[Python-Dev] XML codec?

Fri Nov 9 19:55:51 CET 2007

>> So what if the unicode string doesn't start with an XML declaration?
>> Will it add one?
> 
> No.

Ok. So the XML document would be ill-formed then unless the encoding is
UTF-8, right?

> The point of this code is not just to return whether the string starts
> with "<?xml" or not. There are actually three cases:

Still, it's overly complex for that matter:

>   * The string does start with "<?xml"

   if s.startswith("<?xml"):
     return Yes

>   * The string starts with a prefix of "<?xml", i.e. we can only
>     decide if it starts with "<?xml" if we have more input.

   if "<?xml".startswith(s):
     return Maybe

>   * The string definitely doesn't start with "<?xml".

   return No

>> What bit fiddling are you referring to specifically that you think
>> is better done in C than in Python?
> 
> The code that checks the byte signature, i.e. the first part of
> detect_xml_encoding_str().

I can't see any *bit* fiddling there, except for the bit mask of
candidates.
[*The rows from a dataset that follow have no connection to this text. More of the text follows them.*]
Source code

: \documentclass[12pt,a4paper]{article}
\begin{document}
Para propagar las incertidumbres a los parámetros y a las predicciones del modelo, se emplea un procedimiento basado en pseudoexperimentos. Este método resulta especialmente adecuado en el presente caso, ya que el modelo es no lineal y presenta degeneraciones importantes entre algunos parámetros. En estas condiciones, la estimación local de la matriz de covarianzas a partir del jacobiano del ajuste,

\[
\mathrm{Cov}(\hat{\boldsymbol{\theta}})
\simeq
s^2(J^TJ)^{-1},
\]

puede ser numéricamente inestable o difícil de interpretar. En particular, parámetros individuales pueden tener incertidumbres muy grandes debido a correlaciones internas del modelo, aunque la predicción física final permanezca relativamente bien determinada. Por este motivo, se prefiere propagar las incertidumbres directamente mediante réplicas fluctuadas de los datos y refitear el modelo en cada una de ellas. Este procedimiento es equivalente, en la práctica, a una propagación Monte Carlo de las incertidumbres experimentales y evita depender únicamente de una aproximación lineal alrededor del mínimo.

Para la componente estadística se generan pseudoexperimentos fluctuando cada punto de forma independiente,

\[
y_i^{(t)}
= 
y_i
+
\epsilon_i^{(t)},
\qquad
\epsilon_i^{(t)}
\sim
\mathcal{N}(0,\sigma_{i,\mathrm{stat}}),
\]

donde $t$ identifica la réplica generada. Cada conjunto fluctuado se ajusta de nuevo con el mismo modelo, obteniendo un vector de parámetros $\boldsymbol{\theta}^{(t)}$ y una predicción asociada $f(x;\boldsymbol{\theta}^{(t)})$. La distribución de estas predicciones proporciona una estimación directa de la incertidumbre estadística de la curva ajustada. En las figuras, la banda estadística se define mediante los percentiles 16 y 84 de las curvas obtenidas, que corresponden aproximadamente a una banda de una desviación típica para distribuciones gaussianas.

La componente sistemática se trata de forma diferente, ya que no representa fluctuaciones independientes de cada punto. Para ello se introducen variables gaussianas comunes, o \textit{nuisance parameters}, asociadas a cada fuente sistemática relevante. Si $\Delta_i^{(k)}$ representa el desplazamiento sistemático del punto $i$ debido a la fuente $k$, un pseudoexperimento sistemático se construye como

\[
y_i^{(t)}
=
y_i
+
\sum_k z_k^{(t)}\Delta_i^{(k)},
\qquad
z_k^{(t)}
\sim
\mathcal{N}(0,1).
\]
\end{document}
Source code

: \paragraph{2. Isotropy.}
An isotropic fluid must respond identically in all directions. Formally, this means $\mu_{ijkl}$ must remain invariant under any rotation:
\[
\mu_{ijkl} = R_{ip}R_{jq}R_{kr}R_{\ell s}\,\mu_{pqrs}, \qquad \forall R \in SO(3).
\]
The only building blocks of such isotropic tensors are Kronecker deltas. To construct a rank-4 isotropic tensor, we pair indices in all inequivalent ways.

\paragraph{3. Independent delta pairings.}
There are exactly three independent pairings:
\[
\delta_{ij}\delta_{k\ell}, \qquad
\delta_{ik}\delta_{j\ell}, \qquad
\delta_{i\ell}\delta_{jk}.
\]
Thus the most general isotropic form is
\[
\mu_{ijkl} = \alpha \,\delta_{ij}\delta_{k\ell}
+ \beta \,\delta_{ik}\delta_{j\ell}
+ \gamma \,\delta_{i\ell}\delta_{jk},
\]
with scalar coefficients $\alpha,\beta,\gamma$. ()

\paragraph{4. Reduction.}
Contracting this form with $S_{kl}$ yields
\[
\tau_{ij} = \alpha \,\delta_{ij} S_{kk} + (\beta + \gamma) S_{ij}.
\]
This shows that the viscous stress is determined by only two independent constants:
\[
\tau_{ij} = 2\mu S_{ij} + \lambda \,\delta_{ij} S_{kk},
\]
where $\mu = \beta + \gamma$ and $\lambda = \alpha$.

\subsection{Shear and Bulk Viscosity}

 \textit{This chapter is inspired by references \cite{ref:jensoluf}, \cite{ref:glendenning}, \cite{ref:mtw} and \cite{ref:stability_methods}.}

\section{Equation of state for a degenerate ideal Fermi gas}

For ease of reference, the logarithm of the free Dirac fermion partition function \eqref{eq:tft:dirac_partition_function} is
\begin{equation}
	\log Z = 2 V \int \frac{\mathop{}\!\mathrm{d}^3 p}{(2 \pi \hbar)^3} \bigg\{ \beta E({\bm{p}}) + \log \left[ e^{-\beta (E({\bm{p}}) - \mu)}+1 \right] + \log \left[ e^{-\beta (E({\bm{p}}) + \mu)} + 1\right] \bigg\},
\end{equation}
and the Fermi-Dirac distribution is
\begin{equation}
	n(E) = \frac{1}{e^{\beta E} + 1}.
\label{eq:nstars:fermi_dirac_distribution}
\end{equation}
For the candidate list, I cannot quite understand why
you need a bit mask at all, since the candidates are rarely
overlapping.

I think there could be a much simpler routine to have the same
effect.
- if it's less than 4 bytes, answer "need more data".
- otherwise, implement annex F "literally". Make a dictionary
  of all prefixes that are exactly 4 bytes, i.e.

  prefixes4 = {"\x00\x00\xFE\xFF":"utf-32be", ...
                  ..., 	"\0\x3c\0\x3f":"utf-16le"}

  try: return prefixes4[s[:4]]
  except KeyError: pass
  if s.startswith(codecs.BOM_UTF16_BE):return "utf-16be"
  ...
  if s.startswith("<?xml"):
     return get_encoding_from_declaration(s)
  return "utf-8"

Regards,
Martin